**EXERCISE PROMPT:** Extract the run of lines that starts at the top of the records below and ends at the line with "for example or", keeping both ends and excluding pictures.

**SUPPLIED RECORDS:**
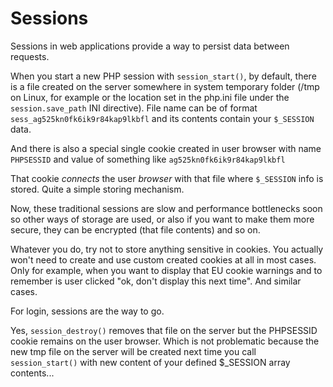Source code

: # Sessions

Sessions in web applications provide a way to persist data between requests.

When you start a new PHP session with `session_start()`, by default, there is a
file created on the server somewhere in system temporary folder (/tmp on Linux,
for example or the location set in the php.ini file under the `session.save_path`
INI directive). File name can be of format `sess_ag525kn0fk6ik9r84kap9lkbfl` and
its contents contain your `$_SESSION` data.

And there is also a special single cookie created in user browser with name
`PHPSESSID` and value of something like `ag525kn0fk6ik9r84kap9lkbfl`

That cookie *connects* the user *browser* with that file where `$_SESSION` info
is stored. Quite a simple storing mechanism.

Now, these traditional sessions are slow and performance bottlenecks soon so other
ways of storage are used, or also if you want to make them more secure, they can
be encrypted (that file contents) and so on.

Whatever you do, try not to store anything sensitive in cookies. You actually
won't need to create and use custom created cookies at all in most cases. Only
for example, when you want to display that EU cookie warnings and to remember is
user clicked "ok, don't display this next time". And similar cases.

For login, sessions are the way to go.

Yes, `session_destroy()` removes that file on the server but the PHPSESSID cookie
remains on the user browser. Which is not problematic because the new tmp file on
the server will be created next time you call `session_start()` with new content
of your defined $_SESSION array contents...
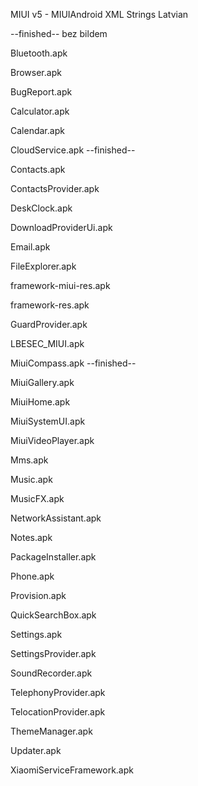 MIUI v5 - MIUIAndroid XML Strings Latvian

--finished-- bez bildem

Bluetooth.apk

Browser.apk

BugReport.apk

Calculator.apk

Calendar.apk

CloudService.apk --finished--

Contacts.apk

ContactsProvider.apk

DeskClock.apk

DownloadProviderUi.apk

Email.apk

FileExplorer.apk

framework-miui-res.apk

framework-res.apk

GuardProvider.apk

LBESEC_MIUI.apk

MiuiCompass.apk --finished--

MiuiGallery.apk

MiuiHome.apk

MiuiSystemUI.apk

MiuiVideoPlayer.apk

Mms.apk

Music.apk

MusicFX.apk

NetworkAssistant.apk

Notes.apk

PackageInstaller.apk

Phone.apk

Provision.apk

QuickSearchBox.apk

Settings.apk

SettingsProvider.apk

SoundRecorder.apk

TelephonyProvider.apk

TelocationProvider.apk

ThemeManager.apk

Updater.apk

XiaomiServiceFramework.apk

**OUTPUT:**
Source code

: # Sessions

Sessions in web applications provide a way to persist data between requests.

When you start a new PHP session with `session_start()`, by default, there is a
file created on the server somewhere in system temporary folder (/tmp on Linux,
for example or the location set in the php.ini file under the `session.save_path`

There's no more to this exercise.